The answer NA means that the paper does not release new assets. Researchers should communicate the details of the dataset/code/model as part of their submissions via structured templates. This includes details about training, license, limitations, etc. The paper should discuss whether and how consent was obtained from people whose asset is used. At submission time, remember to anonymize your assets (if applicable). You can either create an anonymized URL or include an anonymized zip file.

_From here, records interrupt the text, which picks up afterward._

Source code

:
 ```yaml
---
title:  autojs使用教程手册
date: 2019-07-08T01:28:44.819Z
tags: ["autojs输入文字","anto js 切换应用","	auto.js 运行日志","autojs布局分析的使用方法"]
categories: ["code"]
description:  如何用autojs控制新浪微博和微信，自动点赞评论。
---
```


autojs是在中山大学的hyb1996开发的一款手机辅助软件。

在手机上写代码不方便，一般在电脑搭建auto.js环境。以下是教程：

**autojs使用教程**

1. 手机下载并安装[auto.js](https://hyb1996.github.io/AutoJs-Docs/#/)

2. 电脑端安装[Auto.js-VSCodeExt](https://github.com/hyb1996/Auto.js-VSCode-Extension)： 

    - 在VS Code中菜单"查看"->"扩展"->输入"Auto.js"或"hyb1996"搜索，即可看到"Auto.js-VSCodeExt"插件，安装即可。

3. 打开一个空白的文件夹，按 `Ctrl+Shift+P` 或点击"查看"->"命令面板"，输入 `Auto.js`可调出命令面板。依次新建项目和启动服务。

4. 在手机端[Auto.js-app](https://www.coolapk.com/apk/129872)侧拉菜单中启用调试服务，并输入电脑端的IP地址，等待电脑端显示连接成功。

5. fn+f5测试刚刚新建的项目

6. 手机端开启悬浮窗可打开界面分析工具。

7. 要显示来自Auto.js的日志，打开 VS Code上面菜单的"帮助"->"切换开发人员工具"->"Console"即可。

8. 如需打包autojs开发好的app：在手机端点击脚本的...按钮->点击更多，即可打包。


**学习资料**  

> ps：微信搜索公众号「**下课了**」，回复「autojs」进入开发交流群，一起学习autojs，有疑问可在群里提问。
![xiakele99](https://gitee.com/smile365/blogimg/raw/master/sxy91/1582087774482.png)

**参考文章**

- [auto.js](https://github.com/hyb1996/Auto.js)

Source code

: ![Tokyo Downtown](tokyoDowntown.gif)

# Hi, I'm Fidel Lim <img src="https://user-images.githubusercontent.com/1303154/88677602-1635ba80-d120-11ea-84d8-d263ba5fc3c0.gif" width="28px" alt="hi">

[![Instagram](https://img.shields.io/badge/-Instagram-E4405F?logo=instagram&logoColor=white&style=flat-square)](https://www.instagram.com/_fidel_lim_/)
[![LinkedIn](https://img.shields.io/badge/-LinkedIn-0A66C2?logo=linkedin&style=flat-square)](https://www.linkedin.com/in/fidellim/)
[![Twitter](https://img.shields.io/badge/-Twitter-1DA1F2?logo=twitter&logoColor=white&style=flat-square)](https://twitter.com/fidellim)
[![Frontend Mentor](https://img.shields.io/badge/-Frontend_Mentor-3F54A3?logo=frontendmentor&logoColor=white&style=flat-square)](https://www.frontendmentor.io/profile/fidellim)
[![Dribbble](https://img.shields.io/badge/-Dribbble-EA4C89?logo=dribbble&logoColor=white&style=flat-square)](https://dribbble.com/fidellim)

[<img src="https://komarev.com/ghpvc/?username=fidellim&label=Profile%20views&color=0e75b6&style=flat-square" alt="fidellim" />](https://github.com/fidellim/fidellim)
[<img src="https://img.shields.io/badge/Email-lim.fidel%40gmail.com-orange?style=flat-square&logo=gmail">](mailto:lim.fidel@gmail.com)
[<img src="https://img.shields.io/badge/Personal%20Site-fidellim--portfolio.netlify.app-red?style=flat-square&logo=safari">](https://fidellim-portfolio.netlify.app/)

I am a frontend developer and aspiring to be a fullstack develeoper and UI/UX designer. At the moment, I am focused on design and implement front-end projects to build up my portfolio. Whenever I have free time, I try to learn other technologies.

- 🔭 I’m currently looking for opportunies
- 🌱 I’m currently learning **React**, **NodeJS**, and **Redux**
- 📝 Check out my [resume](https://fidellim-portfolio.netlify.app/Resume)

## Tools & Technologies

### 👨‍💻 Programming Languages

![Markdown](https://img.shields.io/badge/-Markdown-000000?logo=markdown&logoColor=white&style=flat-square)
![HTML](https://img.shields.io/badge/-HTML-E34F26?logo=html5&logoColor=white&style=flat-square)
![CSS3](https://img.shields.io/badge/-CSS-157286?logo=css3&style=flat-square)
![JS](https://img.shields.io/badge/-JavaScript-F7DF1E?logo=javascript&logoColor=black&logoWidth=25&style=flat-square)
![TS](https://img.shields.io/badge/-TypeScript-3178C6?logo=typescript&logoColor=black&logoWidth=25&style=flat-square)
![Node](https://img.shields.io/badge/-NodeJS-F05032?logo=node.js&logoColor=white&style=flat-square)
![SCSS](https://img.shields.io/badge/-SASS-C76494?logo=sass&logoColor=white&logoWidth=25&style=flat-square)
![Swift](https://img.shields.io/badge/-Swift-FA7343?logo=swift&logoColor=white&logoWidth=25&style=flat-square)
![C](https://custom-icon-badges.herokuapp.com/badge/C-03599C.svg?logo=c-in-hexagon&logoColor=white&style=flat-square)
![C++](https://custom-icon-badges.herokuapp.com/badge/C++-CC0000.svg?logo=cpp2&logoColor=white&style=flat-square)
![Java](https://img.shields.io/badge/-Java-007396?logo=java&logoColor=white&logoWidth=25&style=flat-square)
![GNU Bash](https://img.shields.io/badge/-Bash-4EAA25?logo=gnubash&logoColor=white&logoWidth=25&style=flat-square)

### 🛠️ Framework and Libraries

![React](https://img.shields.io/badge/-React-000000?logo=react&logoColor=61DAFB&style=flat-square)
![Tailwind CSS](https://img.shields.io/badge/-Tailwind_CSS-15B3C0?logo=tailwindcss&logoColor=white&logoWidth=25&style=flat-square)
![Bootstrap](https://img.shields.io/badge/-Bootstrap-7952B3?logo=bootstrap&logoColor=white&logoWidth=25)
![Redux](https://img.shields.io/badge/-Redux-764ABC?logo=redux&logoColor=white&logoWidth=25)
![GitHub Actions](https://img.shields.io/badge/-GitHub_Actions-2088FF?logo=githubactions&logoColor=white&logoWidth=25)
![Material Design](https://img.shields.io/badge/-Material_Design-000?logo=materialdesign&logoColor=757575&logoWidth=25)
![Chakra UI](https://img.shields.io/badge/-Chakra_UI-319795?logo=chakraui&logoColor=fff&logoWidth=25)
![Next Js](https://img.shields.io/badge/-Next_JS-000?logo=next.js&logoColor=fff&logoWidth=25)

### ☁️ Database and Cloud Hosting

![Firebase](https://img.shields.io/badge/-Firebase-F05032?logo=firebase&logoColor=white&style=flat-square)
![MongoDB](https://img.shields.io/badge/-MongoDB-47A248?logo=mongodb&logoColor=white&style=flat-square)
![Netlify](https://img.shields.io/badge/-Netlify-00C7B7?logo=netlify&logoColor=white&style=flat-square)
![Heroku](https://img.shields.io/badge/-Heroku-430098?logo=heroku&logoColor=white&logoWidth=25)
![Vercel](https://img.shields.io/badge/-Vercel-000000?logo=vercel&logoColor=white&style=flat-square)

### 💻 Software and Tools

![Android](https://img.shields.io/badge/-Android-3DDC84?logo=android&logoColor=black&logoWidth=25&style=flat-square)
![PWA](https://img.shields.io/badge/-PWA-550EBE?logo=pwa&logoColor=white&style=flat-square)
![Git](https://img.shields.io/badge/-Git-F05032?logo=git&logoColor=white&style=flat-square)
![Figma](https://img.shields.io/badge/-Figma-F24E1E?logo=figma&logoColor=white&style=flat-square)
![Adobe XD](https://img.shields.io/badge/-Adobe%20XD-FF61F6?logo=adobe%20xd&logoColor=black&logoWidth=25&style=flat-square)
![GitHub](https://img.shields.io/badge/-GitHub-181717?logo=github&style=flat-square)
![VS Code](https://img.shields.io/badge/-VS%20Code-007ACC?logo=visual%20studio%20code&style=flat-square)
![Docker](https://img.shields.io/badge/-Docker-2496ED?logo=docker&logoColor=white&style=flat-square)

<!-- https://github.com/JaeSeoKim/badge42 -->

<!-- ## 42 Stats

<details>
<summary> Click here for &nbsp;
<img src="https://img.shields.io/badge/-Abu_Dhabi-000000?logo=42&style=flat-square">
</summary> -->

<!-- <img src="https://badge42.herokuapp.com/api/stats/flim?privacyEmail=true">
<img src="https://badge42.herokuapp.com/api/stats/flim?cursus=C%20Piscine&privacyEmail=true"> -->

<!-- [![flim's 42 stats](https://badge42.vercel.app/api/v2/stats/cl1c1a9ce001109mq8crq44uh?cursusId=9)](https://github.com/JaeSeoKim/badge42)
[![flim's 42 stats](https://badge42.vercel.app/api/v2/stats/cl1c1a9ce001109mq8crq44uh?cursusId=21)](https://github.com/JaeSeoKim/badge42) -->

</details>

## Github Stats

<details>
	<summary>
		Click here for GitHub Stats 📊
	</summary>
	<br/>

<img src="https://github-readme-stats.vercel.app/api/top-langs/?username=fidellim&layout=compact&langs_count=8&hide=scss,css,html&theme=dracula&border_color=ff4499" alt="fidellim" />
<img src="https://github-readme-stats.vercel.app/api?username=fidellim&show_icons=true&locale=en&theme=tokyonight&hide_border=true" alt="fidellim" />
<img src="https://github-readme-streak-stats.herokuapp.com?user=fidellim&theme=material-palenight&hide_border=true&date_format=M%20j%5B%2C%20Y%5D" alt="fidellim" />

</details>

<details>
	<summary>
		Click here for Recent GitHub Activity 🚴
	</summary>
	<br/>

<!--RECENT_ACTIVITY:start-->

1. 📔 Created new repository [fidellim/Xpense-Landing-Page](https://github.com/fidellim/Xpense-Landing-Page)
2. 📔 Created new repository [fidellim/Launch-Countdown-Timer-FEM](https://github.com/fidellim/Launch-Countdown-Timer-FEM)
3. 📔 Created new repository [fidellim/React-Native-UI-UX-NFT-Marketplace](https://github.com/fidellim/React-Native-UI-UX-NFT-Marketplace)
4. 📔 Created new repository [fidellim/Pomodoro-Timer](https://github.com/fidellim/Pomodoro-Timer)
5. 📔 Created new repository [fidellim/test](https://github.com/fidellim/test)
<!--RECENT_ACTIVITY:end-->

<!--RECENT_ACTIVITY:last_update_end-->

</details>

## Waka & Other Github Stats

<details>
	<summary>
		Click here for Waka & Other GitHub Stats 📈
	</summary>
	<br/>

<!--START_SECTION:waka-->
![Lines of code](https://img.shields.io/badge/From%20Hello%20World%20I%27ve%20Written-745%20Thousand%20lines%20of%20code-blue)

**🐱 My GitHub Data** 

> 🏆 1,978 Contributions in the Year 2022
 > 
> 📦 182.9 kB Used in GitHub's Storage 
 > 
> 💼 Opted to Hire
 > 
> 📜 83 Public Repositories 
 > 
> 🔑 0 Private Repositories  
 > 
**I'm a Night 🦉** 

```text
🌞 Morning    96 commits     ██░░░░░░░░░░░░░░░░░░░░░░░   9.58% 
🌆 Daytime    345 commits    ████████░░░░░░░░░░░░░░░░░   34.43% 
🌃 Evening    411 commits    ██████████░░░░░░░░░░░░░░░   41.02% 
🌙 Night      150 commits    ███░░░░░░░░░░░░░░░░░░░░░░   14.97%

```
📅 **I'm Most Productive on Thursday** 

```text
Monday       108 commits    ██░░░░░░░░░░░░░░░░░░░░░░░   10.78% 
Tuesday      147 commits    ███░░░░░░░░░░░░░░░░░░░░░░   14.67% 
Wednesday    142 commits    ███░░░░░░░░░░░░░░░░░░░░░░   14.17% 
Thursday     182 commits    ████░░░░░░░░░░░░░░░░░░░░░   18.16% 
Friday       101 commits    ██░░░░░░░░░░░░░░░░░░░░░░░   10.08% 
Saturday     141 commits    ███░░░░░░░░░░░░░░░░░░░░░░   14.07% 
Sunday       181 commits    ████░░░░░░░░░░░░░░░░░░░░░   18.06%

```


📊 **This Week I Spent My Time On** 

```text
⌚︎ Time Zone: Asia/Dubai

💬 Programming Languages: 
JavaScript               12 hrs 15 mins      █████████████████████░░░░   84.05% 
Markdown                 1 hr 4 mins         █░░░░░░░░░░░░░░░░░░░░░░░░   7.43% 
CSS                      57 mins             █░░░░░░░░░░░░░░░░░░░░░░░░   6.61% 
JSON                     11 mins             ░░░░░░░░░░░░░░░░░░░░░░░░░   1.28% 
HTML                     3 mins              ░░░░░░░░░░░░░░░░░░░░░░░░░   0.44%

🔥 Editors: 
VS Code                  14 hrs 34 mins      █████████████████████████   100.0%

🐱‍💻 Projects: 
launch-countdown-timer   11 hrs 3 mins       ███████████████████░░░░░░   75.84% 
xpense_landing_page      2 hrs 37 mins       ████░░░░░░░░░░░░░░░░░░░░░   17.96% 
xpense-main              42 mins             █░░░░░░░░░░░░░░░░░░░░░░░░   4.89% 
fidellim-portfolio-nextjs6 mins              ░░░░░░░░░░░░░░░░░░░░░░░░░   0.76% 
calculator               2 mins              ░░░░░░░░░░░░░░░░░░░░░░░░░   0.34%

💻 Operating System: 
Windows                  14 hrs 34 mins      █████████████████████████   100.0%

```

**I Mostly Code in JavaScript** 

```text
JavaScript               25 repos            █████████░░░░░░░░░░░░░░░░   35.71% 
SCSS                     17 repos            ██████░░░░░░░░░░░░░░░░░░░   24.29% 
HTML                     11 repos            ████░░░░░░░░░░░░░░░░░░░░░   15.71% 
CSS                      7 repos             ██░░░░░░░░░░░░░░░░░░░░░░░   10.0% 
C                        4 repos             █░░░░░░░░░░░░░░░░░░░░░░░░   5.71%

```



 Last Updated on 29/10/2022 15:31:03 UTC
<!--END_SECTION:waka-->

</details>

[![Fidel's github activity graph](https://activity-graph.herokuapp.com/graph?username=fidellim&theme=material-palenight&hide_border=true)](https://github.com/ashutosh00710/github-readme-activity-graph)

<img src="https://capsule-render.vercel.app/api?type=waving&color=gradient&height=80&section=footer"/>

14. Crowdsourcing and Research with Human Subjects

Question: For crowdsourcing experiments and research with human subjects, does the paper include the full text of instructions given to participants and screenshots, if applicable, as well as details about compensation (if any)?

Answer: [NA]

Justification: The paper does not involve crowdsourcing nor research with human subjects.

Guidelines:

The answer NA means that the paper does not involve crowdsourcing nor research with human subjects. Including this information in the supplemental material is fine, but if the main contribution of the paper involves human subjects, then as much detail as possible should be included in the main paper. According to the Neur IPS Code of Ethics, workers involved in data collection, curation, or other labor should be paid at least the minimum wage in the country of the data collector.

15. Institutional Review Board (IRB) Approvals or Equivalent for Research with Human Subjects

Question: Does the paper describe potential risks incurred by study participants, whether such risks were disclosed to the subjects, and whether Institutional Review Board (IRB) approvals (or an equivalent approval/review based on the requirements of your country or institution) were obtained?

Answer: [NA]

Justification: The paper does not involve crowdsourcing nor research with human subjects.

Guidelines:

The answer NA means that the paper does not involve crowdsourcing nor research with human subjects. Depending on the country in which research is conducted, IRB approval (or equivalent) may be required for any human subjects research. If you obtained IRB approval, you should clearly state this in the paper.

We recognize that the procedures for this may vary significantly between institutions and locations, and we expect authors to adhere to the Neur IPS Code of Ethics and the guidelines for their institution. For initial submissions, do not include any information that would break anonymity (if applicable), such as the institution conducting the review.